--- SUPPLIED RECORDS ---

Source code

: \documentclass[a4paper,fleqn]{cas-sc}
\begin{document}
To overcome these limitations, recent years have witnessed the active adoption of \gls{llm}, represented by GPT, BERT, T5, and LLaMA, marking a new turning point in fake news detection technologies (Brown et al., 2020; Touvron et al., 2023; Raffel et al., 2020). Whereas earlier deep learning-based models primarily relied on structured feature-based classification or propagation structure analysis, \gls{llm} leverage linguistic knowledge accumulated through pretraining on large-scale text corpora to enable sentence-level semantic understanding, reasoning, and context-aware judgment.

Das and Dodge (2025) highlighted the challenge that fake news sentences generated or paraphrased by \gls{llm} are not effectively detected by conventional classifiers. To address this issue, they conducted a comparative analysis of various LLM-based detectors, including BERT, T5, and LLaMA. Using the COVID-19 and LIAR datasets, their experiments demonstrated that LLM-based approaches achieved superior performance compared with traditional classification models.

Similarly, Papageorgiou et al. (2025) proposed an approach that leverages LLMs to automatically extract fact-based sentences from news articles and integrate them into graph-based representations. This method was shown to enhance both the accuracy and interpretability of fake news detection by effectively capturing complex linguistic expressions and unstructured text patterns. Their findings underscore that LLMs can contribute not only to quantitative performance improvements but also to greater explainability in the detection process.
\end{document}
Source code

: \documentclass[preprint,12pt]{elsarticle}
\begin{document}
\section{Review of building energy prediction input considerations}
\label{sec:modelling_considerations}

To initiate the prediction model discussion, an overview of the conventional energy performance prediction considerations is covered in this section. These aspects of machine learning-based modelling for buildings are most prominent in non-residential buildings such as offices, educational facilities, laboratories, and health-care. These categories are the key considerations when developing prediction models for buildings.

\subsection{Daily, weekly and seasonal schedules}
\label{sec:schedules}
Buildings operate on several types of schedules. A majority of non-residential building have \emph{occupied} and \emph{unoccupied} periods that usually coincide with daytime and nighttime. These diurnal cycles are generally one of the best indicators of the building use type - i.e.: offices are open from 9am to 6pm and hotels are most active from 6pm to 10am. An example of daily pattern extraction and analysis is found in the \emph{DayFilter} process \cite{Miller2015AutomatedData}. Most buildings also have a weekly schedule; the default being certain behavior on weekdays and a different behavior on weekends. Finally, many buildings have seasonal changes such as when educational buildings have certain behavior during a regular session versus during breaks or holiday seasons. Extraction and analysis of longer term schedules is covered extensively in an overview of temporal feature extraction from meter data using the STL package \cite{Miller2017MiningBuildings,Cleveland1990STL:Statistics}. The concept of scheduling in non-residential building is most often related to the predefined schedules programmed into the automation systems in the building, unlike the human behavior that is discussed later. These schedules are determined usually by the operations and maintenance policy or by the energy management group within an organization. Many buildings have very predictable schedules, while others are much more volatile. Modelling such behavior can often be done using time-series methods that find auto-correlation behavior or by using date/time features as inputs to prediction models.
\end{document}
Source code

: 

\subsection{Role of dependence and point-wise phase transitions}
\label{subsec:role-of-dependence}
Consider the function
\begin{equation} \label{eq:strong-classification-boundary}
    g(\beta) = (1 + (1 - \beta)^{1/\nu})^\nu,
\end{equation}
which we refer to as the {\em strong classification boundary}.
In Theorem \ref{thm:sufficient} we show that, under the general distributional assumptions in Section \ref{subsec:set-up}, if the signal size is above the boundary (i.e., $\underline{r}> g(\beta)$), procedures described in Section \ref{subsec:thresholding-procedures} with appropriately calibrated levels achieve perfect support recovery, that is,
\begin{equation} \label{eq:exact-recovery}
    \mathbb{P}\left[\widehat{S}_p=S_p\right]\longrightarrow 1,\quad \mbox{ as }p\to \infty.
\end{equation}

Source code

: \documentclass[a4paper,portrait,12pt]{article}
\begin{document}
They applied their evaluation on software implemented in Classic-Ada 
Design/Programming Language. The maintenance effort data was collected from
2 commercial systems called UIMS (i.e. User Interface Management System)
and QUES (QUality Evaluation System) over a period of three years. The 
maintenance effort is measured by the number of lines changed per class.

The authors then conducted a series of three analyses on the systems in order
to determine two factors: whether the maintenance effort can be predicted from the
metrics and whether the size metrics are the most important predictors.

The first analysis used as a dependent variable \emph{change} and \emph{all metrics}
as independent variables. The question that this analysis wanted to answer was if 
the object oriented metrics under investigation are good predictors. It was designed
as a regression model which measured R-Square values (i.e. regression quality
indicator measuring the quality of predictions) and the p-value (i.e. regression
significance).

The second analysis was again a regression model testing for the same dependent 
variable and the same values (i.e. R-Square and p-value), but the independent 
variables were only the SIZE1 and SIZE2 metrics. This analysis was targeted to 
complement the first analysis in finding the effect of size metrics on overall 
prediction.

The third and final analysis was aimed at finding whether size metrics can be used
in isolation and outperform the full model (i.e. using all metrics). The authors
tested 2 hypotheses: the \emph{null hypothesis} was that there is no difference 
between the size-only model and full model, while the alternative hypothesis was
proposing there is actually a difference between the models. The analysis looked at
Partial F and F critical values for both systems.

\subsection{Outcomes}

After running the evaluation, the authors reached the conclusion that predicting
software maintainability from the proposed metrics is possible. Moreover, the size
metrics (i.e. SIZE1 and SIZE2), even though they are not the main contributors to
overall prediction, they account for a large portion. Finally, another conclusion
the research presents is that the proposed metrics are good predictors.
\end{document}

---

● **TASK**: Where a line of the material above holds the string "full", copy that line.

● **TASK RESPONSE**:
in isolation and outperform the full model (i.e. using all metrics). The authors
between the size-only model and full model, while the alternative hypothesis was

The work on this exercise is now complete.